In response to the SARS-CoV-2 pandemic, we are currently witnessing the fastest vaccine development in history. While these vaccines will now make a significant impact on ending the pandemic, they were needed much earlier. Here I discuss how to ensure that vaccines will become available within 3-4 months after a new outbreak.
Severe acute respiratory syndrome coronavirus 2 (SARS-CoV-2) emerged in late 2019 in Wuhan, China, and caused a global coronavirus disease 2019 (COVID-19) pandemic.
Since then more than one million people have died globally, millions have been infected, and in many countries we are seeing signs of societal disintegration. The global economy has taken a major hit and businesses in many areas including tourism, hospitality, and the airline industry are fighting for their survival or have already gone bankrupt. Daily life has become difficult, even for people who have not been infected or have lost loved ones. In addition, while countermeasures like social distancing, wearing face masks, and restrictions on large gatherings (especially indoors) can help to keep infections low if effectively implemented, the populations in many countries are getting tired and are often unwilling to comply to countermeasures, let alone complete lockdowns.
Vaccines against infectious diseases have been one of the greatest successes in human history, effectively reducing disease burden for many pathogens. They have even allowed us to eliminate a human virus (smallpox) and a livestock virus (Rinderpest virus) from the face of the earth. When the sequence of SARS-CoV-2 was made openly available by Chinese scientist on January 10, 2020, a race to develop a vaccine began.
This was not a race of vaccine candidates against each other, but a race against the virus. SARS-CoV-2 vaccine development is moving ahead at record speed. Based on important development work already done on other coronaviruses,
the first individuals were enrolled in phase 3 trials in summer 2020, and results showing high effectiveness of two of these vaccines were recently reported. This speed of vaccine development is unprecedented, and the vaccines will likely be key in ultimately resolving this situation. They will also save millions of lives. However, vaccines were needed much earlier, as early as possible (Figure 1A). While it is unlikely that vaccines would have stopped the virus from going global, a well-prepared infrastructure capable of producing vaccines 3–4 months into the outbreak (in March or April) would have saved many lives and would likely have normalized the situation in many geographic areas by now (Figure 1B). Still, without vaccines, countries in the Northern hemisphere experience a strong increase in cases during the fall, even in countries that controlled the initial wave well. Here, I will try to provide a strategy that might allow us to be better prepared in the future from a vaccine perspective.

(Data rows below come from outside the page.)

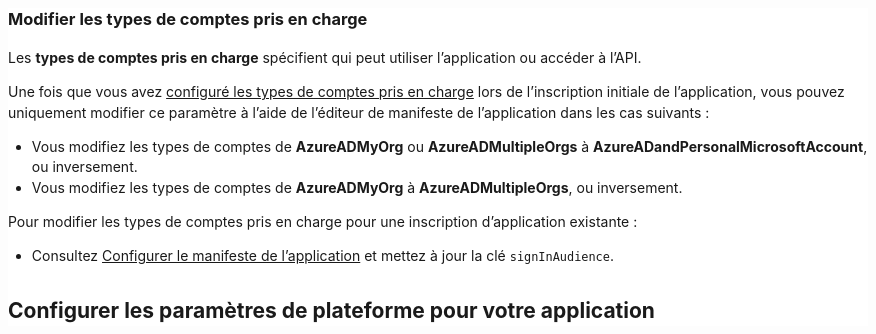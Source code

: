 ### <a name="modify-supported-account-types"></a>Modifier les types de comptes pris en charge

Les **types de comptes pris en charge** spécifient qui peut utiliser l’application ou accéder à l’API.

Une fois que vous avez [configuré les types de comptes pris en charge](quickstart-register-app.md) lors de l’inscription initiale de l’application, vous pouvez uniquement modifier ce paramètre à l’aide de l’éditeur de manifeste de l’application dans les cas suivants :

* Vous modifiez les types de comptes de **AzureADMyOrg** ou **AzureADMultipleOrgs** à **AzureADandPersonalMicrosoftAccount**, ou inversement.
* Vous modifiez les types de comptes de **AzureADMyOrg** à **AzureADMultipleOrgs**, ou inversement.

Pour modifier les types de comptes pris en charge pour une inscription d’application existante :

* Consultez [Configurer le manifeste de l’application](reference-app-manifest.md) et mettez à jour la clé `signInAudience`.

## <a name="configure-platform-settings-for-your-application"></a>Configurer les paramètres de plateforme pour votre application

Figure 1Overview of the Current Situation with SARS-CoV-2 and an Ideal Scenario from the Vaccinology Point of View
Many different viruses may cause a pandemic in the future, but we know which virus families have the most potential. And it is viruses that spread from human to human via the respiratory tract that we worry about the most, since this is a transmission route that is hard to stop. Viruses that use other transmission routes can be highly problematic as well but might be impacted much more by non-pharmaceutical interventions. From each of the identified virus families, which should certainly include the Paramyxoviridae, Orthomyxoviridae, and Coronaviridae families, a handful of representative strains with the highest pandemic potential should be selected for vaccine production. Up to 50–100 different viruses could be selected and this would broadly cover all phylogenies that may give rise to pandemic strains. Importantly, the more we know about viruses circulating in animals and their pathogenicity, the easier it will be to choose relevant strains (Figure 2). If this sounds farfetched, we should consider that the number “2” in SARS-CoV-2 indicates that this virus is genetically related to SARS-CoV-1, the virus responsible for the SARS outbreak in 2003.
It should be possible to choose candidates that are close to viruses that might emerge in the human population. The idea is that once viruses are selected, vaccines can be produced in different platforms and tested in phase 1 and phase 2 trials with some of the produced vaccine being stockpiled. This would likely cost 20–30 million US dollars per vaccine candidate resulting in a cost of 1–3 billion US dollars. In parallel, correlates of protection for related human viruses can be investigated (e.g., for human coronaviruses in the case of Coronaviridae). Production capacity can be built to allow rapid production of at least 2 billion doses per year using different vaccine platforms. If a new virus hits, the vaccine closest to the new strain is selected, a strain change is performed, vaccine production starts immediately, and phase 3 trials are initiated within a month. First readouts from the phase 3 trials would be expected likely post-second vaccination, and the vaccine could receive an emergency use authorization based on a correlate of protection 2 months after initiation of the trial. While initial trials continue, vaccine rollout is initiated, and production is ramped up.